# ziwi peak and smack



## Chihuahuasloveme (Jan 8, 2010)

I ordered 2 bags of ZIWI last week and it came in today the stores where I live will only special order it in I originally ordered the lamb and the fish&venison but when it came in I was told the fish&ven are on back order :foxes15: so I got 2 bags of the lamb. I gave it without water Baby got 1 whole scoop as she hasn't been eating and Prada and Ninja got about 10 squares I didn't count them but estimated all 3 gobbled it right up! I find it to be a bit expensive though 2 bags cost me $61 with taxes.

I posted a link to SMACK dehydrated raw I can order here in Canada and did order a bag but Baby doesn't like it Ninja and Prada will eat it. The lady I order from put all her stock on clearance for dirt cheap I ordered 2 more bags of smack and thinking of getting 3 more bags as they're only $18 a bag with her sale! They were $25 each before. I just have enquired about expiry dates with her as I will have a total of 6 bags of smack if I order 3 more so I don't want to end up not being able to use it all. Hoping to feed my new puppy this too once we get her in march.

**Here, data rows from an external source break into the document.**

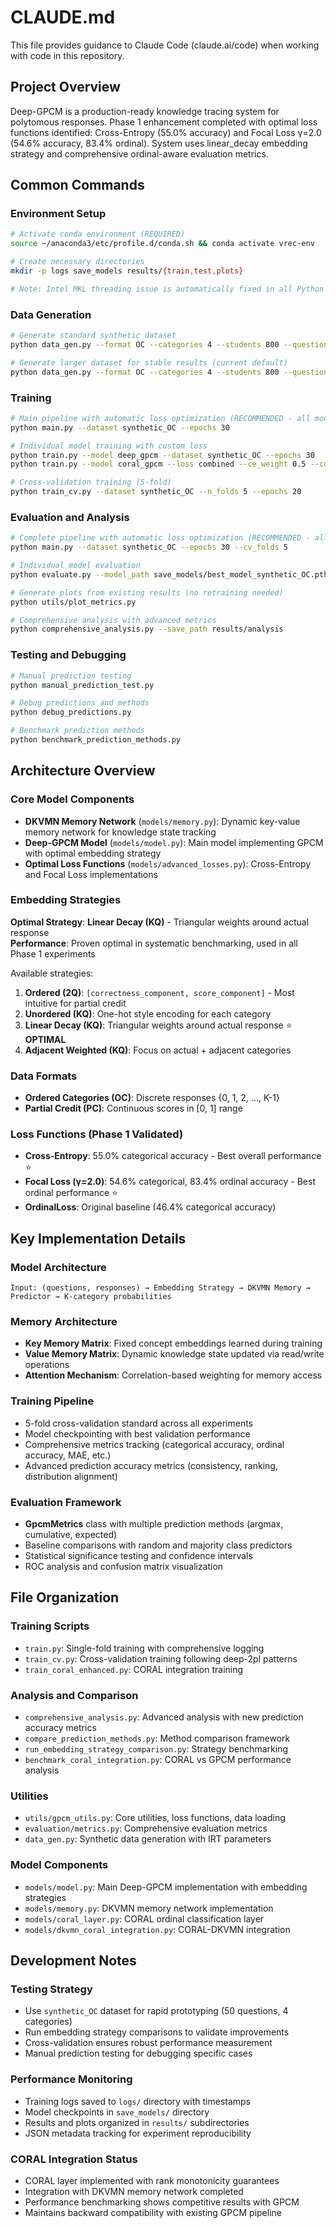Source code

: # CLAUDE.md

This file provides guidance to Claude Code (claude.ai/code) when working with code in this repository.

## Project Overview

Deep-GPCM is a production-ready knowledge tracing system for polytomous responses. Phase 1 enhancement completed with optimal loss functions identified: Cross-Entropy (55.0% accuracy) and Focal Loss γ=2.0 (54.6% accuracy, 83.4% ordinal). System uses linear_decay embedding strategy and comprehensive ordinal-aware evaluation metrics.

## Common Commands

### Environment Setup
```bash
# Activate conda environment (REQUIRED)
source ~/anaconda3/etc/profile.d/conda.sh && conda activate vrec-env

# Create necessary directories
mkdir -p logs save_models results/{train,test,plots}

# Note: Intel MKL threading issue is automatically fixed in all Python scripts
```

### Data Generation
```bash
# Generate standard synthetic dataset
python data_gen.py --format OC --categories 4 --students 800 --questions 50 --min_seq 10 --max_seq 50

# Generate larger dataset for stable results (current default)
python data_gen.py --format OC --categories 4 --students 800 --questions 400 --min_seq 100 --max_seq 400 --seed 42
```

### Training
```bash
# Main pipeline with automatic loss optimization (RECOMMENDED - all models included by default)
python main.py --dataset synthetic_OC --epochs 30

# Individual model training with custom loss
python train.py --model deep_gpcm --dataset synthetic_OC --epochs 30
python train.py --model coral_gpcm --loss combined --ce_weight 0.5 --coral_weight 0.5 --dataset synthetic_OC --epochs 30

# Cross-validation training (5-fold)
python train_cv.py --dataset synthetic_OC --n_folds 5 --epochs 20
```

### Evaluation and Analysis
```bash
# Complete pipeline with automatic loss optimization (RECOMMENDED - all models by default)
python main.py --dataset synthetic_OC --epochs 30 --cv_folds 5

# Individual model evaluation
python evaluate.py --model_path save_models/best_model_synthetic_OC.pth --dataset synthetic_OC

# Generate plots from existing results (no retraining needed)
python utils/plot_metrics.py

# Comprehensive analysis with advanced metrics
python comprehensive_analysis.py --save_path results/analysis
```

### Testing and Debugging
```bash
# Manual prediction testing
python manual_prediction_test.py

# Debug predictions and methods
python debug_predictions.py

# Benchmark prediction methods
python benchmark_prediction_methods.py
```

## Architecture Overview

### Core Model Components
- **DKVMN Memory Network** (`models/memory.py`): Dynamic key-value memory network for knowledge state tracking
- **Deep-GPCM Model** (`models/model.py`): Main model implementing GPCM with optimal embedding strategy
- **Optimal Loss Functions** (`models/advanced_losses.py`): Cross-Entropy and Focal Loss implementations

### Embedding Strategies 
**Optimal Strategy**: **Linear Decay (KQ)** - Triangular weights around actual response  
**Performance**: Proven optimal in systematic benchmarking, used in all Phase 1 experiments

Available strategies:
1. **Ordered (2Q)**: `[correctness_component, score_component]` - Most intuitive for partial credit
2. **Unordered (KQ)**: One-hot style encoding for each category  
3. **Linear Decay (KQ)**: Triangular weights around actual response ⭐ **OPTIMAL**
4. **Adjacent Weighted (KQ)**: Focus on actual + adjacent categories

### Data Formats
- **Ordered Categories (OC)**: Discrete responses {0, 1, 2, ..., K-1}
- **Partial Credit (PC)**: Continuous scores in [0, 1] range

### Loss Functions (Phase 1 Validated)
- **Cross-Entropy**: 55.0% categorical accuracy - Best overall performance ⭐
- **Focal Loss (γ=2.0)**: 54.6% categorical, 83.4% ordinal accuracy - Best ordinal performance ⭐
- **OrdinalLoss**: Original baseline (46.4% categorical accuracy)

## Key Implementation Details

### Model Architecture
```
Input: (questions, responses) → Embedding Strategy → DKVMN Memory → Predictor → K-category probabilities
```

### Memory Architecture
- **Key Memory Matrix**: Fixed concept embeddings learned during training
- **Value Memory Matrix**: Dynamic knowledge state updated via read/write operations
- **Attention Mechanism**: Correlation-based weighting for memory access

### Training Pipeline
- 5-fold cross-validation standard across all experiments
- Model checkpointing with best validation performance
- Comprehensive metrics tracking (categorical accuracy, ordinal accuracy, MAE, etc.)
- Advanced prediction accuracy metrics (consistency, ranking, distribution alignment)

### Evaluation Framework
- **GpcmMetrics** class with multiple prediction methods (argmax, cumulative, expected)
- Baseline comparisons with random and majority class predictors
- Statistical significance testing and confidence intervals
- ROC analysis and confusion matrix visualization

## File Organization

### Training Scripts
- `train.py`: Single-fold training with comprehensive logging
- `train_cv.py`: Cross-validation training following deep-2pl patterns
- `train_coral_enhanced.py`: CORAL integration training

### Analysis and Comparison
- `comprehensive_analysis.py`: Advanced analysis with new prediction accuracy metrics
- `compare_prediction_methods.py`: Method comparison framework
- `run_embedding_strategy_comparison.py`: Strategy benchmarking
- `benchmark_coral_integration.py`: CORAL vs GPCM performance analysis

### Utilities
- `utils/gpcm_utils.py`: Core utilities, loss functions, data loading
- `evaluation/metrics.py`: Comprehensive evaluation metrics
- `data_gen.py`: Synthetic data generation with IRT parameters

### Model Components
- `models/model.py`: Main Deep-GPCM implementation with embedding strategies
- `models/memory.py`: DKVMN memory network implementation
- `models/coral_layer.py`: CORAL ordinal classification layer
- `models/dkvmn_coral_integration.py`: CORAL-DKVMN integration

## Development Notes

### Testing Strategy
- Use `synthetic_OC` dataset for rapid prototyping (50 questions, 4 categories)
- Run embedding strategy comparisons to validate improvements
- Cross-validation ensures robust performance measurement
- Manual prediction testing for debugging specific cases

### Performance Monitoring
- Training logs saved to `logs/` directory with timestamps
- Model checkpoints in `save_models/` directory
- Results and plots organized in `results/` subdirectories
- JSON metadata tracking for experiment reproducibility

### CORAL Integration Status
- CORAL layer implemented with rank monotonicity guarantees
- Integration with DKVMN memory network completed
- Performance benchmarking shows competitive results with GPCM
- Maintains backward compatibility with existing GPCM pipeline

I LOVE the ziwi peak just find it a bit much I guess I will have to see how long it lasts and maybe limit the ziwi to just Baby and feed the others the smack. 

for those who missed the post here is the SMACK website. It's only available in Canada right now but I read on their facebook page that they are in the midst of getting usda approved and they do have it in vegas at one store.

smack website: Smack Pet Food - Raw, Dehydrated Food For Dogs, Natural Dog Food


Ninja is so lean lately and his hair is super silky!! he always had amazing hair but now it is literally like silk. Baby and Pradas hair has changed a lot too since switching to grain free food and treats. Prada and Ninja are both on a diet so I am hoping the raw will make them nice lean and cut.


----------



## ExoticChis (Jun 20, 2010)

that SMACK looks great, far out Ziwi is very expensive especially when you are feeding 3 like your self


----------



## Chihuahuasloveme (Jan 8, 2010)

about to be feeding 4 lol I am going to start getting my OH to pitch in for food lately I have been the only one buying it lol! then it wouldn't be so bad I wish Baby would eat the freakin smack lol maybe she will eat the salmon one when it comes in *crosses fingers


----------